**RECORDED DATA:**

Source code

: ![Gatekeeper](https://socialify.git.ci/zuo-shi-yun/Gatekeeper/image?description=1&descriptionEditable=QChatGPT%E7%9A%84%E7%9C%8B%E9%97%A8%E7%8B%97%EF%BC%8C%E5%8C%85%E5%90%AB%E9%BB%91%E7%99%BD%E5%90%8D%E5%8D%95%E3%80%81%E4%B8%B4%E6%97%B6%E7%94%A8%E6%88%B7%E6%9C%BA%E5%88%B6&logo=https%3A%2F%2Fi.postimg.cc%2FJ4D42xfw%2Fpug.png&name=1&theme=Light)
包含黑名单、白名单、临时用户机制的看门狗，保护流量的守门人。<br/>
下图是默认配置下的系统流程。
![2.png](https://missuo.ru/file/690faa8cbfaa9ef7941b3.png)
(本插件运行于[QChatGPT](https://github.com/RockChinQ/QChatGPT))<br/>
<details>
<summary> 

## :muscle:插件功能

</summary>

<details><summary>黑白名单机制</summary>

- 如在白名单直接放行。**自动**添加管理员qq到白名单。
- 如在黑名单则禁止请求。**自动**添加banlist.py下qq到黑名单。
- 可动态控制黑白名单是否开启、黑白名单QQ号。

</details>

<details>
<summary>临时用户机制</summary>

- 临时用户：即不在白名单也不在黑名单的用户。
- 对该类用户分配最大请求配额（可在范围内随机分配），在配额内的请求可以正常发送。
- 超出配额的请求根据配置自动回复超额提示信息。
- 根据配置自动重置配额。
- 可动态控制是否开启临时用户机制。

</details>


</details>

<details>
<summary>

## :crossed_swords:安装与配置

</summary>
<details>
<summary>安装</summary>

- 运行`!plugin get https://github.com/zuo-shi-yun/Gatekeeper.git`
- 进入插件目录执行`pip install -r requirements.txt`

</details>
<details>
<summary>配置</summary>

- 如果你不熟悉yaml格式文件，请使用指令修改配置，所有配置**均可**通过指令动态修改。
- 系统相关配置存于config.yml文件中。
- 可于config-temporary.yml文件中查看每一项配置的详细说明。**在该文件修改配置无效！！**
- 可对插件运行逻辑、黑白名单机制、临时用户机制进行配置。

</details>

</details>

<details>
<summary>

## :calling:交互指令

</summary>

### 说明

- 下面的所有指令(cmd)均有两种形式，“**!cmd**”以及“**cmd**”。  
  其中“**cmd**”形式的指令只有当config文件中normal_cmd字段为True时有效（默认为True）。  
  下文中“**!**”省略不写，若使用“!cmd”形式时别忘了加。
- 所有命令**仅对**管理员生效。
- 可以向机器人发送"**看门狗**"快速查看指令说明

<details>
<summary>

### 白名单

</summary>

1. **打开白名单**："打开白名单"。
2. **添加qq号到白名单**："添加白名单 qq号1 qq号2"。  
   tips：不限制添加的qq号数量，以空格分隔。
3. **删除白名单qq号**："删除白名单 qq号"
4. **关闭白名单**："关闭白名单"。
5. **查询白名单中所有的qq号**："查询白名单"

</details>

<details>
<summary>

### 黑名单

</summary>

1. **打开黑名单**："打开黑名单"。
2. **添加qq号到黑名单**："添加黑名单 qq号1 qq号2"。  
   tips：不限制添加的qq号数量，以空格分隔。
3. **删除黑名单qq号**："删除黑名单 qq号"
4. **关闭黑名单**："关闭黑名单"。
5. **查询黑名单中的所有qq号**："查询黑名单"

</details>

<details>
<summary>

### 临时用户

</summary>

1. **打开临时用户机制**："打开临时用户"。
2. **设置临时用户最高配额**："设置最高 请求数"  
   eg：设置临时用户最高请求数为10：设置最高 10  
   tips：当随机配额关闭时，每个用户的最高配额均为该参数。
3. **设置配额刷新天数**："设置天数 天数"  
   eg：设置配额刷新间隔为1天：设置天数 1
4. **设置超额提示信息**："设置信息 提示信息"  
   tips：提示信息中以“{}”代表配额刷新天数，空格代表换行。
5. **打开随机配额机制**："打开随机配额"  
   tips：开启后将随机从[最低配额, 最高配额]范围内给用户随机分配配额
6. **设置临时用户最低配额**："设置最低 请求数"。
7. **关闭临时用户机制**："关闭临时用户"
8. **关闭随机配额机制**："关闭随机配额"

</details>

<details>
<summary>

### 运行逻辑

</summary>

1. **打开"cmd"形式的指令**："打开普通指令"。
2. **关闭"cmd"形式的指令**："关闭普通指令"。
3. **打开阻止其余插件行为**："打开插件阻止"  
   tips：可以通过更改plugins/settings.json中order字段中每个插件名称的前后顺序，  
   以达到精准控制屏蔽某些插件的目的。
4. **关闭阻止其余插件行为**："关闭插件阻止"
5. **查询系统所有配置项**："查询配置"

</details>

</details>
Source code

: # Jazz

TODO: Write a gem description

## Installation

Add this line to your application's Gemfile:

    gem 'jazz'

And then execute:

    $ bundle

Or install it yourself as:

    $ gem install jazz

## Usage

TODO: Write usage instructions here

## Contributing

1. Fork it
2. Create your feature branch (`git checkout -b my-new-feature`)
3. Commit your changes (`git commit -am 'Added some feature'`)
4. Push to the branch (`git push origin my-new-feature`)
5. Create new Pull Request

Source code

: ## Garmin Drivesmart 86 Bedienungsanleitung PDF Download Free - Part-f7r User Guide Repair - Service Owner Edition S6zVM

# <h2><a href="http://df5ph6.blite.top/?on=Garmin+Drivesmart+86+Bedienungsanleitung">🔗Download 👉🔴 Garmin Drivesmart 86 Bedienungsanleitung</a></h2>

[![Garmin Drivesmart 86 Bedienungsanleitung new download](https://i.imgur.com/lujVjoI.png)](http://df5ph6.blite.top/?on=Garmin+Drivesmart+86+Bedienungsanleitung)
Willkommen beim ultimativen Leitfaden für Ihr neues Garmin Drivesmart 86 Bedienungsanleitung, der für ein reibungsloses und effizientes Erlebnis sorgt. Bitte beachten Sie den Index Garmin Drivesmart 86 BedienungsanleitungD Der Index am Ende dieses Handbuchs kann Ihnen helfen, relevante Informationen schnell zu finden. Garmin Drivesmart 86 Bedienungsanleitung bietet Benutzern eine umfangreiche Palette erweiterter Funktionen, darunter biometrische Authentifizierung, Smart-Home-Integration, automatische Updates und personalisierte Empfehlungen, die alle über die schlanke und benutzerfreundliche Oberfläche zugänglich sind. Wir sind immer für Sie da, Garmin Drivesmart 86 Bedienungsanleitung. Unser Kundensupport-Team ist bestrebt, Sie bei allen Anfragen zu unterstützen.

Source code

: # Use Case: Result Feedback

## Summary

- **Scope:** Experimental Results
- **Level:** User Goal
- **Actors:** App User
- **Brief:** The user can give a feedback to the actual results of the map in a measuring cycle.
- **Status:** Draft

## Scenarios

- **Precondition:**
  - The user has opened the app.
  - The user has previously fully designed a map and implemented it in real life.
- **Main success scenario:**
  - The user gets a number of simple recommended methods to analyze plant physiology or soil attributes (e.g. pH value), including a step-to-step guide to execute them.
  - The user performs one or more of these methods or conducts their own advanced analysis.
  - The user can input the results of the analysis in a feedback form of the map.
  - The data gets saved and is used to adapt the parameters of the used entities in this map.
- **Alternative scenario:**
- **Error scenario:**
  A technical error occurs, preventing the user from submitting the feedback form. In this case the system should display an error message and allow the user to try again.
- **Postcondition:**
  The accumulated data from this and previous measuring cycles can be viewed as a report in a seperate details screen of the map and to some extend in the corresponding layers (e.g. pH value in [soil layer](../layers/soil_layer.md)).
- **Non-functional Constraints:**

**WHAT IS BEING ASKED:** Write out the lines of the records exactly, starting at the one holding "The accumulated data" and ending with the last line, and include no others.

**ANSWER BELOW:**
  The accumulated data from this and previous measuring cycles can be viewed as a report in a seperate details screen of the map and to some extend in the corresponding layers (e.g. pH value in [soil layer](../layers/soil_layer.md)).
- **Non-functional Constraints:**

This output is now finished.